Two things wrap the linear pipeline and make it more than a prompt: the **knowledge base** feeds project-specific constraints into every phase, and **compound** routes each run's learnings back into it — so the pipeline gets sharper the more you run it. The **Proof Contract + eval harness** sit underneath, turning "looks done" into a graded, artifact-backed verdict.

---

## What it does

| Phase | What happens |
|-------|--------------|
| **0 · Minimum Diff + Classify** | Runs the minimum-diff ladder, then picks a `task_type`, risk tier, ceremony mode, evidence mode, and gates. A no-build/docs/config answer, one-line fix, and payment-flow change get different ceremony. |
| **1 · Track** | Creates (or resumes) a GitHub issue and a worktree branch. |
| **2 · Plan** | Researches the codebase, designs an approach, and adversarially challenges it.

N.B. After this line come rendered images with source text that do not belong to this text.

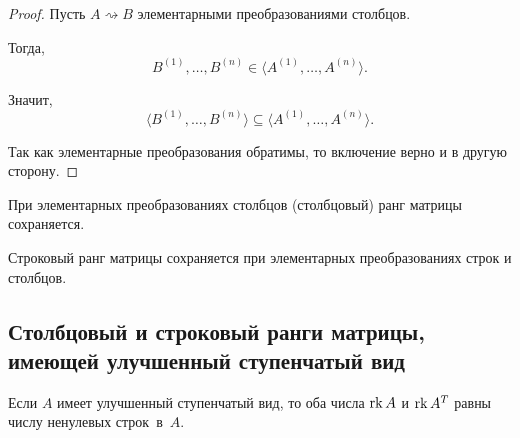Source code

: \begin{proof}
    Пусть $A \rightsquigarrow B$ элементарными преобразованиями столбцов.

    Тогда, 
    \begin{equation*}
        B^{(1)}, \dots, B^{(n)} \in \langle A^{(1)}, \dots, A^{(n)} \rangle
    .\end{equation*}

    Значит, 
    \begin{equation*}
        \langle B^{(1)}, \dots, B^{(n)} \rangle \subseteq \langle A^{(1)}, \dots, A^{(n)} \rangle
    .\end{equation*}

    Так как элементарные преобразования обратимы, то включение верно и в другую сторону.
\end{proof}

\begin{corollary}
    При элементарных преобразованиях столбцов (столбцовый) ранг матрицы сохраняется.
\end{corollary}

\begin{corollary}
    Строковый ранг матрицы сохраняется при элементарных преобразованиях строк и столбцов.
\end{corollary}


\subsection{Столбцовый и строковый ранги матрицы, имеющей улучшенный ступенчатый вид}

\begin{proposal}
    Если $A$ имеет улучшенный ступенчатый вид, то оба числа $\operatorname{\mathop{\mathrm{rk}}} A$ и $\operatorname{\mathop{\mathrm{rk}}} A^T$ равны числу ненулевых строк~в~$A$.
\end{proposal}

Bugs run a diagnosis gate first. You approve before any code is written. |
| **3 · Work** | Builds in vertical slices — each one a thin, demoable end-to-end behavior — writing a failing behavior test at the highest correct seam before the implementation that passes it. |
| **4 · Test** | Runs the suite until green, verifies every acceptance criterion maps to evidence, and records falsifiable verification (`VERIFIED` / `NOT VERIFIED` / `INCONCLUSIVE`). |
| **5 · Review** | Independent reviewers each answer **one** binary question (security? complexity? correctness?). Any Fail blocks the ship. The author never reviews their own code. |
| **6 · Compound** | Captures actionable learnings to their smallest lasting home so the same mistake isn't repeated. |
| **7 · Ship** | Writes `.pipeline/outcome-evaluation.json`, commits specific files, and opens a PR — PR-only by default; never auto-merges unless you asked in this run. |

The core idea: **keep the universal pipeline small, and activate risk-specific gates only when the diff touches that subsystem.** A docs typo doesn't get dragged through payment, migration, and auth review. A change to your billing code does.

## The Proof Contract

A run is "done" only when its **verdict is `PROVEN`** — and `PROVEN` is backed by artifacts, not prose. Before shipping, Yalla writes `.pipeline/outcome-evaluation.json` with a verdict of exactly one of:

- **`PROVEN`** — every acceptance criterion is covered by valid evidence (a passing test, a static check, a browser/API probe, a smoke run), all required review checks pass, and no remaining delta exists. Only `PROVEN` may be called done, complete, or ready to merge.
- **`NOT_PROVEN`** — evidence or review shows the promise isn't satisfied. An honest outcome, not a failure to hide.
- **`INCONCLUSIVE`** — local proof is blocked or external evidence is unavailable. Can still open a PR, but the PR clearly says human review or external evidence is needed.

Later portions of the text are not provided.